Only the lines from the beginning of the data below through the line that contains "Here's the finished" should be repeated, exactly as written.

——————————

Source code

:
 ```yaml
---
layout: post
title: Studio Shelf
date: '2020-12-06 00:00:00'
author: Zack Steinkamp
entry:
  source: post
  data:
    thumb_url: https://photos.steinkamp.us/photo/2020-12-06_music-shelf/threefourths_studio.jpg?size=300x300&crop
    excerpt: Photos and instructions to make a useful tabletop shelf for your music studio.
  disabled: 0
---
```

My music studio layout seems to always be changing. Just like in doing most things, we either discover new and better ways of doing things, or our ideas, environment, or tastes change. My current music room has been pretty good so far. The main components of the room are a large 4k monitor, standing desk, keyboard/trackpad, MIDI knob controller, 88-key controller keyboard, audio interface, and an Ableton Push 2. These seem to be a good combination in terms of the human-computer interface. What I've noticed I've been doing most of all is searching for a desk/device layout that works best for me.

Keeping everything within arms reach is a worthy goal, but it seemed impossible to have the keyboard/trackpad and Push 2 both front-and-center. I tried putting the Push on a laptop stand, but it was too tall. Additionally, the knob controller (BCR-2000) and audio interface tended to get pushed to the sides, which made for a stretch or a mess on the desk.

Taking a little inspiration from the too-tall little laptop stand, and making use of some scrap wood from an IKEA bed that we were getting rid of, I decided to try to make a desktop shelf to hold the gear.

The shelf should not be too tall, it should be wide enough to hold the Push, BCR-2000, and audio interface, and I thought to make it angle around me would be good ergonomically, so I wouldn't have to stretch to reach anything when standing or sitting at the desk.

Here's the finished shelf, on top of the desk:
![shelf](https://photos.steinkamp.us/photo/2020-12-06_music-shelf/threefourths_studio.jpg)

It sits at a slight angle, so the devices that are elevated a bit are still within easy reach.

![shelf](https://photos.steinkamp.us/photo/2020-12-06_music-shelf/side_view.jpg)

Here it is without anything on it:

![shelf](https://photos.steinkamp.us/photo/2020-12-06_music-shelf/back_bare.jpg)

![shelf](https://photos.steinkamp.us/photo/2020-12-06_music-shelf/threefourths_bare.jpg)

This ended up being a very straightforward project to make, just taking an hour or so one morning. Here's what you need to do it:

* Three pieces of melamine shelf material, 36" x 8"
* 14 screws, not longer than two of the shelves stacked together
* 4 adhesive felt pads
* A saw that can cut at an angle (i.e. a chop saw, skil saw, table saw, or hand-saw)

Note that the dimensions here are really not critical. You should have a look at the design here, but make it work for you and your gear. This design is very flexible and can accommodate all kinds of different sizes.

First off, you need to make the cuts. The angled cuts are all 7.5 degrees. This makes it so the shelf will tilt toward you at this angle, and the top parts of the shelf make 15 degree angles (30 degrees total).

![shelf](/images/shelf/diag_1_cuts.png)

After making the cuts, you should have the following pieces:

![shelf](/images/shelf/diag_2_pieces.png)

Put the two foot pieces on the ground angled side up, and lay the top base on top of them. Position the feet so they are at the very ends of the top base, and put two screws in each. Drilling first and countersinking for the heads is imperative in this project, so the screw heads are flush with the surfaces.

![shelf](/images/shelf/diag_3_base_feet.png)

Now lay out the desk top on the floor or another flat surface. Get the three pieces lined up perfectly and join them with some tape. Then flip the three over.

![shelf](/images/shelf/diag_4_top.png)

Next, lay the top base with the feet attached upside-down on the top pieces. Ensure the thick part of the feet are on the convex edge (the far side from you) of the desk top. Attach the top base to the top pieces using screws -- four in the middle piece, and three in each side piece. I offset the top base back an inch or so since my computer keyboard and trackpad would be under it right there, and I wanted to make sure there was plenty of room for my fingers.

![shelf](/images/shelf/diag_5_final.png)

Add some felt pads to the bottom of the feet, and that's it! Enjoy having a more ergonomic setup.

——————————

**YOUR RESPONSE:**
Source code

:
 ```yaml
---
layout: post
title: Studio Shelf
date: '2020-12-06 00:00:00'
author: Zack Steinkamp
entry:
  source: post
  data:
    thumb_url: https://photos.steinkamp.us/photo/2020-12-06_music-shelf/threefourths_studio.jpg?size=300x300&crop
    excerpt: Photos and instructions to make a useful tabletop shelf for your music studio.
  disabled: 0
---
```

My music studio layout seems to always be changing. Just like in doing most things, we either discover new and better ways of doing things, or our ideas, environment, or tastes change. My current music room has been pretty good so far. The main components of the room are a large 4k monitor, standing desk, keyboard/trackpad, MIDI knob controller, 88-key controller keyboard, audio interface, and an Ableton Push 2. These seem to be a good combination in terms of the human-computer interface. What I've noticed I've been doing most of all is searching for a desk/device layout that works best for me.

Keeping everything within arms reach is a worthy goal, but it seemed impossible to have the keyboard/trackpad and Push 2 both front-and-center. I tried putting the Push on a laptop stand, but it was too tall. Additionally, the knob controller (BCR-2000) and audio interface tended to get pushed to the sides, which made for a stretch or a mess on the desk.

Taking a little inspiration from the too-tall little laptop stand, and making use of some scrap wood from an IKEA bed that we were getting rid of, I decided to try to make a desktop shelf to hold the gear.

The shelf should not be too tall, it should be wide enough to hold the Push, BCR-2000, and audio interface, and I thought to make it angle around me would be good ergonomically, so I wouldn't have to stretch to reach anything when standing or sitting at the desk.

Here's the finished shelf, on top of the desk:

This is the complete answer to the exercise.